Data to use ▸
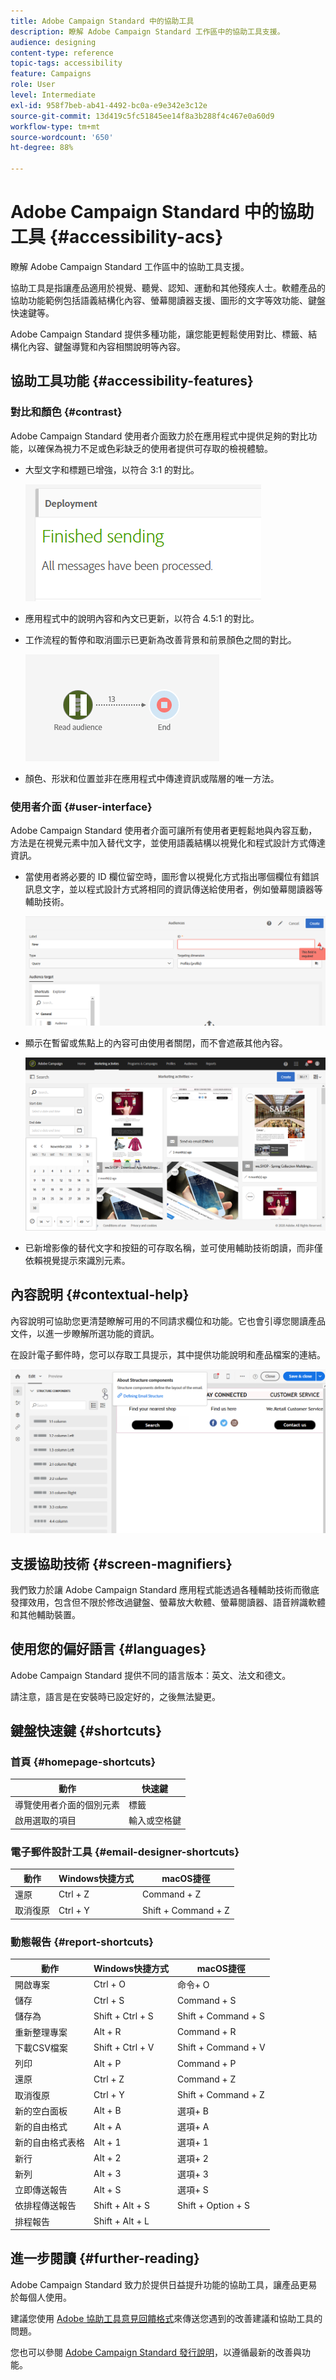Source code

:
 ```yaml
---
title: Adobe Campaign Standard 中的協助工具
description: 瞭解 Adobe Campaign Standard 工作區中的協助工具支援。
audience: designing
content-type: reference
topic-tags: accessibility
feature: Campaigns
role: User
level: Intermediate
exl-id: 958f7beb-ab41-4492-bc0a-e9e342e3c12e
source-git-commit: 13d419c5fc51845ee14f8a3b288f4c467e0a60d9
workflow-type: tm+mt
source-wordcount: '650'
ht-degree: 88%

---
```


# Adobe Campaign Standard 中的協助工具 {#accessibility-acs}

瞭解 Adobe Campaign Standard 工作區中的協助工具支援。

協助工具是指讓產品適用於視覺、聽覺、認知、運動和其他殘疾人士。軟體產品的協助功能範例包括語義結構化內容、螢幕閱讀器支援、圖形的文字等效功能、鍵盤快速鍵等。

Adobe Campaign Standard 提供多種功能，讓您能更輕鬆使用對比、標籤、結構化內容、鍵盤導覽和內容相關說明等內容。

## 協助工具功能 {#accessibility-features}

### 對比和顏色 {#contrast}

Adobe Campaign Standard 使用者介面致力於在應用程式中提供足夠的對比功能，以確保為視力不足或色彩缺乏的使用者提供可存取的檢視體驗。

* 大型文字和標題已增強，以符合 3:1 的對比。

   ![](assets/accessibility_2.png)

* 應用程式中的說明內容和內文已更新，以符合 4.5:1 的對比。

* 工作流程的暫停和取消圖示已更新為改善背景和前景顏色之間的對比。

   ![](assets/accessibility_1.png)

* 顏色、形狀和位置並非在應用程式中傳達資訊或階層的唯一方法。

### 使用者介面 {#user-interface}

Adobe Campaign Standard 使用者介面可讓所有使用者更輕鬆地與內容互動，方法是在視覺元素中加入替代文字，並使用語義結構以視覺化和程式設計方式傳達資訊。

* 當使用者將必要的 ID 欄位留空時，圖形會以視覺化方式指出哪個欄位有錯誤訊息文字，並以程式設計方式將相同的資訊傳送給使用者，例如螢幕閱讀器等輔助技術。

   ![](assets/accessibility_3.png)

* 顯示在暫留或焦點上的內容可由使用者關閉，而不會遮蔽其他內容。

   ![](assets/accessibility_4.png)

* 已新增影像的替代文字和按鈕的可存取名稱，並可使用輔助技術朗讀，而非僅依賴視覺提示來識別元素。

<!--
### Create responsive resize for multiple devices {#resize-devices}

When designing for multiple devices and platforms, it's important to create a seamless experience for screen sizes across mobile and desktop resolutions.

Adobe Campaign Standard allows you to design and test emails and push notifications on different devices such as: iPhone, Android devices, iPad, Android tablet and desktop.

![](assets/accessibility_6.png)
-->

## 內容說明 {#contextual-help}

內容說明可協助您更清楚瞭解可用的不同請求欄位和功能。它也會引導您閱讀產品文件，以進一步瞭解所選功能的資訊。

在設計電子郵件時，您可以存取工具提示，其中提供功能說明和產品檔案的連結。

![](assets/accessibility_7.png)

## 支援協助技術 {#screen-magnifiers}

我們致力於讓 Adobe Campaign Standard 應用程式能透過各種輔助技術而徹底發揮效用，包含但不限於修改過鍵盤、螢幕放大軟體、螢幕閱讀器、語音辨識軟體和其他輔助裝置。

## 使用您的偏好語言 {#languages}

Adobe Campaign Standard 提供不同的語言版本：英文、法文和德文。

請注意，語言是在安裝時已設定好的，之後無法變更。

## 鍵盤快速鍵 {#shortcuts}

### 首頁 {#homepage-shortcuts}

| 動作 | 快速鍵 |
| --- | --- |
| 導覽使用者介面的個別元素 | 標籤 |
| 啟用選取的項目 | 輸入或空格鍵 |

### 電子郵件設計工具 {#email-designer-shortcuts}

| 動作 | Windows快捷方式 | macOS捷徑 |
| --- | --- | --- |
| 還原 | Ctrl + Z | Command + Z |
| 取消復原 | Ctrl + Y | Shift + Command + Z |

### 動態報告 {#report-shortcuts}

| 動作 | Windows快捷方式 | macOS捷徑 |
| --- | --- | --- |
| 開啟專案 | Ctrl + O | 命令+ O |
| 儲存 | Ctrl + S | Command + S |
| 儲存為 | Shift + Ctrl + S | Shift + Command + S |
| 重新整理專案 | Alt + R | Command + R |
| 下載CSV檔案 | Shift + Ctrl + V | Shift + Command + V |
| 列印 | Alt + P | Command + P |
| 還原 | Ctrl + Z | Command + Z |
| 取消復原 | Ctrl + Y | Shift + Command + Z |
| 新的空白面板 | Alt + B | 選項+ B |
| 新的自由格式 | Alt + A | 選項+ A |
| 新的自由格式表格 | Alt + 1 | 選項+ 1 |
| 新行 | Alt + 2 | 選項+ 2 |
| 新列 | Alt + 3 | 選項+ 3 |
| 立即傳送報告 | Alt + S | 選項+ S |
| 依排程傳送報告 | Shift + Alt + S | Shift + Option + S |
| 排程報告 | Shift + Alt + L | <!-- Should be 'Shift + Option + L ' but does not work on Mac --> |

## 進一步閱讀 {#further-reading}

Adobe Campaign Standard 致力於提供日益提升功能的協助工具，讓產品更易於每個人使用。

建議您使用 [Adobe 協助工具意見回饋格式](https://www.adobe.com/accessibility/feedback.html)來傳送您遇到的改善建議和協助工具的問題。

您也可以參閱 [Adobe Campaign Standard 發行說明](https://experienceleague.adobe.com/docs/campaign-standard/using/release-notes/release-notes.html?lang=zh-Hant#release-notes)，以遵循最新的改善與功能。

How to complete this task ▸ Would you reproduce the records exactly as they stand, but without the pictures?

Response to this exercise ▸
Source code

:
 ```yaml
---
title: Adobe Campaign Standard 中的協助工具
description: 瞭解 Adobe Campaign Standard 工作區中的協助工具支援。
audience: designing
content-type: reference
topic-tags: accessibility
feature: Campaigns
role: User
level: Intermediate
exl-id: 958f7beb-ab41-4492-bc0a-e9e342e3c12e
source-git-commit: 13d419c5fc51845ee14f8a3b288f4c467e0a60d9
workflow-type: tm+mt
source-wordcount: '650'
ht-degree: 88%

---
```


# Adobe Campaign Standard 中的協助工具 {#accessibility-acs}

瞭解 Adobe Campaign Standard 工作區中的協助工具支援。

協助工具是指讓產品適用於視覺、聽覺、認知、運動和其他殘疾人士。軟體產品的協助功能範例包括語義結構化內容、螢幕閱讀器支援、圖形的文字等效功能、鍵盤快速鍵等。

Adobe Campaign Standard 提供多種功能，讓您能更輕鬆使用對比、標籤、結構化內容、鍵盤導覽和內容相關說明等內容。

## 協助工具功能 {#accessibility-features}

### 對比和顏色 {#contrast}

Adobe Campaign Standard 使用者介面致力於在應用程式中提供足夠的對比功能，以確保為視力不足或色彩缺乏的使用者提供可存取的檢視體驗。

* 大型文字和標題已增強，以符合 3:1 的對比。

   ![](assets/accessibility_2.png)

* 應用程式中的說明內容和內文已更新，以符合 4.5:1 的對比。

* 工作流程的暫停和取消圖示已更新為改善背景和前景顏色之間的對比。

   ![](assets/accessibility_1.png)

* 顏色、形狀和位置並非在應用程式中傳達資訊或階層的唯一方法。

### 使用者介面 {#user-interface}

Adobe Campaign Standard 使用者介面可讓所有使用者更輕鬆地與內容互動，方法是在視覺元素中加入替代文字，並使用語義結構以視覺化和程式設計方式傳達資訊。

* 當使用者將必要的 ID 欄位留空時，圖形會以視覺化方式指出哪個欄位有錯誤訊息文字，並以程式設計方式將相同的資訊傳送給使用者，例如螢幕閱讀器等輔助技術。

   ![](assets/accessibility_3.png)

* 顯示在暫留或焦點上的內容可由使用者關閉，而不會遮蔽其他內容。

   ![](assets/accessibility_4.png)

* 已新增影像的替代文字和按鈕的可存取名稱，並可使用輔助技術朗讀，而非僅依賴視覺提示來識別元素。

<!--
### Create responsive resize for multiple devices {#resize-devices}

When designing for multiple devices and platforms, it's important to create a seamless experience for screen sizes across mobile and desktop resolutions.

Adobe Campaign Standard allows you to design and test emails and push notifications on different devices such as: iPhone, Android devices, iPad, Android tablet and desktop.

![](assets/accessibility_6.png)
-->

## 內容說明 {#contextual-help}

內容說明可協助您更清楚瞭解可用的不同請求欄位和功能。它也會引導您閱讀產品文件，以進一步瞭解所選功能的資訊。

在設計電子郵件時，您可以存取工具提示，其中提供功能說明和產品檔案的連結。

![](assets/accessibility_7.png)

## 支援協助技術 {#screen-magnifiers}

我們致力於讓 Adobe Campaign Standard 應用程式能透過各種輔助技術而徹底發揮效用，包含但不限於修改過鍵盤、螢幕放大軟體、螢幕閱讀器、語音辨識軟體和其他輔助裝置。

## 使用您的偏好語言 {#languages}

Adobe Campaign Standard 提供不同的語言版本：英文、法文和德文。

請注意，語言是在安裝時已設定好的，之後無法變更。

## 鍵盤快速鍵 {#shortcuts}

### 首頁 {#homepage-shortcuts}

| 動作 | 快速鍵 |
| --- | --- |
| 導覽使用者介面的個別元素 | 標籤 |
| 啟用選取的項目 | 輸入或空格鍵 |

### 電子郵件設計工具 {#email-designer-shortcuts}

| 動作 | Windows快捷方式 | macOS捷徑 |
| --- | --- | --- |
| 還原 | Ctrl + Z | Command + Z |
| 取消復原 | Ctrl + Y | Shift + Command + Z |

### 動態報告 {#report-shortcuts}

| 動作 | Windows快捷方式 | macOS捷徑 |
| --- | --- | --- |
| 開啟專案 | Ctrl + O | 命令+ O |
| 儲存 | Ctrl + S | Command + S |
| 儲存為 | Shift + Ctrl + S | Shift + Command + S |
| 重新整理專案 | Alt + R | Command + R |
| 下載CSV檔案 | Shift + Ctrl + V | Shift + Command + V |
| 列印 | Alt + P | Command + P |
| 還原 | Ctrl + Z | Command + Z |
| 取消復原 | Ctrl + Y | Shift + Command + Z |
| 新的空白面板 | Alt + B | 選項+ B |
| 新的自由格式 | Alt + A | 選項+ A |
| 新的自由格式表格 | Alt + 1 | 選項+ 1 |
| 新行 | Alt + 2 | 選項+ 2 |
| 新列 | Alt + 3 | 選項+ 3 |
| 立即傳送報告 | Alt + S | 選項+ S |
| 依排程傳送報告 | Shift + Alt + S | Shift + Option + S |
| 排程報告 | Shift + Alt + L | <!-- Should be 'Shift + Option + L ' but does not work on Mac --> |

## 進一步閱讀 {#further-reading}

Adobe Campaign Standard 致力於提供日益提升功能的協助工具，讓產品更易於每個人使用。

建議您使用 [Adobe 協助工具意見回饋格式](https://www.adobe.com/accessibility/feedback.html)來傳送您遇到的改善建議和協助工具的問題。

您也可以參閱 [Adobe Campaign Standard 發行說明](https://experienceleague.adobe.com/docs/campaign-standard/using/release-notes/release-notes.html?lang=zh-Hant#release-notes)，以遵循最新的改善與功能。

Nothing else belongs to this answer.